*** Block opens ***
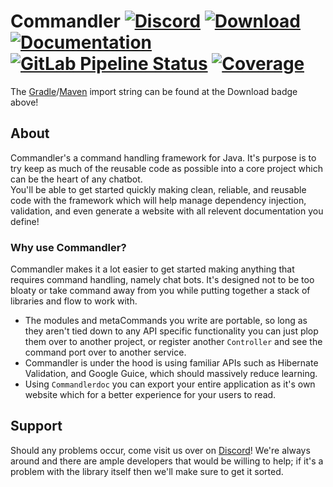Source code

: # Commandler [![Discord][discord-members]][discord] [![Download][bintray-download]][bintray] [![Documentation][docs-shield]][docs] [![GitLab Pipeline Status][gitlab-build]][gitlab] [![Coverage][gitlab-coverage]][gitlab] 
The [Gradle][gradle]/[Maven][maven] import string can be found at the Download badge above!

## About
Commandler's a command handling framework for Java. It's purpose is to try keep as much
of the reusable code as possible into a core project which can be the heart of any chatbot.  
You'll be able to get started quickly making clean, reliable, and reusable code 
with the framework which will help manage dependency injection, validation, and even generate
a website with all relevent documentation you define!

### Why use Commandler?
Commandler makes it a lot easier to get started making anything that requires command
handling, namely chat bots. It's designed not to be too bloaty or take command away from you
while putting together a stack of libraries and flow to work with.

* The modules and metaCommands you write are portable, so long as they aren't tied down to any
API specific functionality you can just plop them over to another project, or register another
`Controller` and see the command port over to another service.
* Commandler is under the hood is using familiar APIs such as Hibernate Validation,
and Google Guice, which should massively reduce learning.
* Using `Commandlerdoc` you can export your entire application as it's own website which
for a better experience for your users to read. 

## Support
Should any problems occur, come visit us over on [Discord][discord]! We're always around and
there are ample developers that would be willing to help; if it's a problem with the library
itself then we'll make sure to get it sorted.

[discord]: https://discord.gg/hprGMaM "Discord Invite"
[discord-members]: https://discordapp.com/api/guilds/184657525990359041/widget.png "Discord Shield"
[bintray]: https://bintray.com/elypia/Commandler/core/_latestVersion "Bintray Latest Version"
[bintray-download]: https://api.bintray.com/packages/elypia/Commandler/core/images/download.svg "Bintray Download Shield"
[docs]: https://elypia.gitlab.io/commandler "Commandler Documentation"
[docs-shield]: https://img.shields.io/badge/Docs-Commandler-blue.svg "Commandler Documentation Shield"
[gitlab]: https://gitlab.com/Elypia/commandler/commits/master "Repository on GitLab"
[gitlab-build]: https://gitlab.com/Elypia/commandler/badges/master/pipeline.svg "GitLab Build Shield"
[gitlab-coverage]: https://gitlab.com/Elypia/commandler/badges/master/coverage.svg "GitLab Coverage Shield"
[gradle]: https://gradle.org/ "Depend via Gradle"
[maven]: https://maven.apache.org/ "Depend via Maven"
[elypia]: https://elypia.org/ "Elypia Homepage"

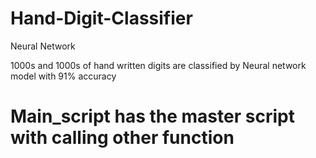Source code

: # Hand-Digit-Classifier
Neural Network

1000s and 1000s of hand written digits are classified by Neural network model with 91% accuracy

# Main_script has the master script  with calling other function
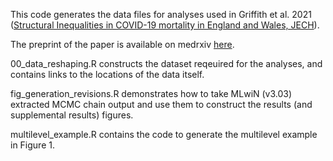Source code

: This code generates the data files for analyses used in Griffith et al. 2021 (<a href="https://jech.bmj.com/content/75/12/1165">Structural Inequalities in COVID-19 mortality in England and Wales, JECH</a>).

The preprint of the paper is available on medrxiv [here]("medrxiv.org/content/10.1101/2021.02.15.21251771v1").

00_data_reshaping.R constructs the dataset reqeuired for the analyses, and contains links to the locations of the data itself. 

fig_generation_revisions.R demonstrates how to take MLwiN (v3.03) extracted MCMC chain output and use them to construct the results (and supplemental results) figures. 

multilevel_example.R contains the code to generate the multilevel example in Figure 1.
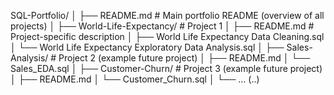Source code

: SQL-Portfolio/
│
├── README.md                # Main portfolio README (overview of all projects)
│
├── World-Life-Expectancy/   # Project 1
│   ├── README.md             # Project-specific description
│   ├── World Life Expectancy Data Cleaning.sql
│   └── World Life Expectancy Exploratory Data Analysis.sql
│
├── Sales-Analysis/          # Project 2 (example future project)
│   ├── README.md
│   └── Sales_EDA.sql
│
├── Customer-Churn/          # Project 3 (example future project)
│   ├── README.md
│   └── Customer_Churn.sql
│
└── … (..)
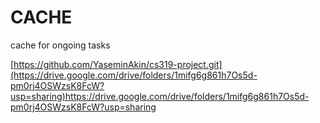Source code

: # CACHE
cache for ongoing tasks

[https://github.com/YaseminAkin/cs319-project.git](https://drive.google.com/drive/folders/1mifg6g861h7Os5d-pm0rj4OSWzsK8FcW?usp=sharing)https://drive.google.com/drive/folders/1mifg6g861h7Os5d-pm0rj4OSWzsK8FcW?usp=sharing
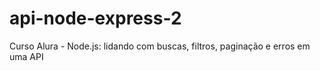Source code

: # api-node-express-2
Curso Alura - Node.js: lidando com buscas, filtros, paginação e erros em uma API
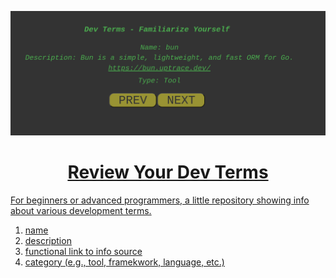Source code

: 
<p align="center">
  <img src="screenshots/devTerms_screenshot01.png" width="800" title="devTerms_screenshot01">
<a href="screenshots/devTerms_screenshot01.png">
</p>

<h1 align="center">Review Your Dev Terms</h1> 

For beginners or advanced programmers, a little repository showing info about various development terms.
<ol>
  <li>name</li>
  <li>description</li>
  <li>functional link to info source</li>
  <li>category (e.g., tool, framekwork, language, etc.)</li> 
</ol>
*** Block closes ***
*Problem:* Identify each line in the records above containing the word "analyses"; copy those lines.

*Solution:*
: This code generates the data files for analyses used in Griffith et al. 2021 (<a href="https://jech.bmj.com/content/75/12/1165">Structural Inequalities in COVID-19 mortality in England and Wales, JECH</a>).
00_data_reshaping.R constructs the dataset reqeuired for the analyses, and contains links to the locations of the data itself. 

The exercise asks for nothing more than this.